Todos ellos manifestaron siempre un empeño constante, no solo para denigrarla y desvirtuarla, sino también para burlarse y fingir menosprecio con relación a ella porque perciben en ella un fermento activo contra el espíritu de la Revolución. Fermento que existe, es verdad, en toda buena práctica de piedad, pero que en la devoción al Sagrado Corazón se manifiesta de manera particular. El venerable Mons. José Torras y Bages (1846-1916), obispo de Vich, en Cataluña (España), tiene al respecto una constatación preocupante, pero que también tiene un lado consolador: “La Revolución es la enemiga declarada de la devoción al Sagrado Corazón de Jesús, porque un poderoso instinto le hacía conocer que era la [devoción] que debía acabar con ella”.8 * * * Todos los apóstoles del Sagrado Corazón fueron también grandes apóstoles de la devoción mariana. No podía ser de otro modo, pues estas devociones son indisociables. La frialdad con relación a la Madre de Dios es síntoma de la misma frialdad con relación al Divino Salvador.
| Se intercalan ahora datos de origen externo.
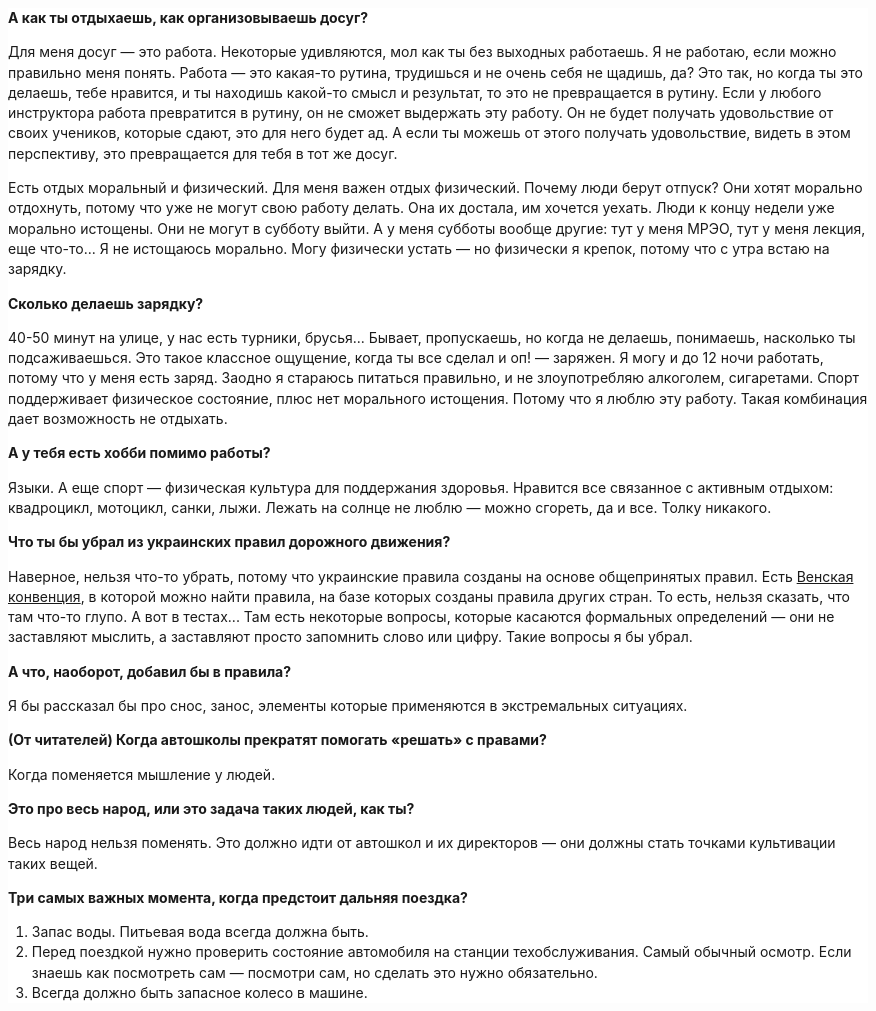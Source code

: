 **А как ты отдыхаешь, как организовываешь досуг?**

Для меня досуг — это работа. Некоторые удивляются, мол как ты без выходных работаешь. Я не работаю, если можно правильно меня понять. Работа — это какая-то рутина, трудишься и не очень себя не щадишь, да? Это так, но когда ты это делаешь, тебе нравится, и ты находишь какой-то смысл и результат, то это не превращается в рутину. Если у любого инструктора работа превратится в рутину, он не сможет выдержать эту работу. Он не будет получать удовольствие от своих учеников, которые сдают, это для него будет ад. А если ты можешь от этого получать удовольствие, видеть в этом перспективу, это превращается для тебя в тот же досуг.

Есть отдых моральный и физический. Для меня важен отдых физический. Почему люди берут отпуск? Они хотят морально отдохнуть, потому что уже не могут свою работу делать. Она их достала, им хочется уехать. Люди к концу недели уже морально истощены. Они не могут в субботу выйти. А у меня субботы вообще другие: тут у меня МРЭО, тут у меня лекция, еще что-то... Я не истощаюсь морально. Могу физически устать — но физически я крепок, потому что с утра встаю на зарядку.

**Сколько делаешь зарядку?**

40-50 минут на улице, у нас есть турники, брусья... Бывает, пропускаешь, но когда не делаешь, понимаешь, насколько ты подсаживаешься. Это такое классное ощущение, когда ты все сделал и оп! — заряжен. Я могу и до 12 ночи работать, потому что у меня есть заряд. Заодно я стараюсь питаться правильно, и не злоупотребляю алкоголем, сигаретами. Спорт поддерживает физическое состояние, плюс нет морального истощения. Потому что я люблю эту работу. Такая комбинация дает возможность не отдыхать.

**А у тебя есть хобби помимо работы?**

Языки. А еще спорт — физическая культура для поддержания здоровья. Нравится все связанное с активным отдыхом: квадроцикл, мотоцикл, санки, лыжи. Лежать на солнце не люблю — можно сгореть, да и все. Толку никакого.

**Что ты бы убрал из украинских правил дорожного движения?**

Наверное, нельзя что-то убрать, потому что украинские правила созданы на основе общепринятых правил. Есть [Венская конвенция](https://ru.wikipedia.org/wiki/Венская_конвенция_о_дорожном_движении), в которой можно найти правила, на базе которых созданы правила других стран. То есть, нельзя сказать, что там что-то глупо. А вот в тестах... Там есть некоторые вопросы, которые касаются формальных определений — они не заставляют мыслить, а заставляют просто запомнить слово или цифру. Такие вопросы я бы убрал.

**А что, наоборот, добавил бы в правила?**

Я бы рассказал бы про снос, занос, элементы которые применяются в экстремальных ситуациях.

**(От читателей) Когда автошколы прекратят помогать «решать» с правами?**

Когда поменяется мышление у людей.

**Это про весь народ, или это задача таких людей, как ты?**

Весь народ нельзя поменять. Это должно идти от автошкол и их директоров — они должны стать точками культивации таких вещей.

**Три самых важных момента, когда предстоит дальняя поездка?**

1. Запас воды. Питьевая вода всегда должна быть.
2. Перед поездкой нужно проверить состояние автомобиля на станции техобслуживания. Самый обычный осмотр. Если знаешь как посмотреть сам — посмотри сам, но сделать это нужно обязательно.
3. Всегда должно быть запасное колесо в машине.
La Santísima Virgen es el camino real para su Hijo.
Notas.-
1. Apud Bovenmars, in VV. AA., A espiritualidade do Coração, p. 130. 2. La descripción y análisis del proceso revolucionario está presentada de manera magistral por Plinio Corrêa de Oliveira en su ensayo Revolución y Contra-Revolución, Tradición y Acción, Lima, 2005. 3. Pío XII, alocución a la Unión de Hombres de la Acción Católica Italiana, del 12 de octubre de 1952, Discorsi e Radiomessaggi, vol. XIV, p. 59; apud Corrêa de Oliveira, op. cit., p. 40. 4. Ver al respecto Corrêa de Oliveira, op. cit., Parte I, cap. VII. 5. Las malas tendencias y la vida desarreglada son normalmente el caldo de cultivo de las malas doctrinas. Cierta vez, san Ignacio de Loyola, escribiendo a un sacerdote amigo —por la pluma de san Pedro Fabro, su primer discípulo— notaba que “de temer es que la causa principal de los errores de doctrina provenga de errores de vida [malas costumbres]; y si estos no son corregidos, no se quitarán aquellos de en medio” (De Loyola, Ignacio, Obras completas de San Ignacio de Loyola, p. 670). 6. Apud Glotin SJ, Reparação, in Bour, O Coração de Jesús e a Espiritualidade da Reparação, p. 106. 7. (N. del E.) Aquí se hace referencia a aquella que asumió el análisis marxista y fue expresamente censurada por la Instrucción Libertatis nuntius (1984) de la Congregación para la Doctrina de la Fe. 8. Apud “Cristiandad”, Barcelona, nº 700-702, julio-septiembre de 1989, p. 24.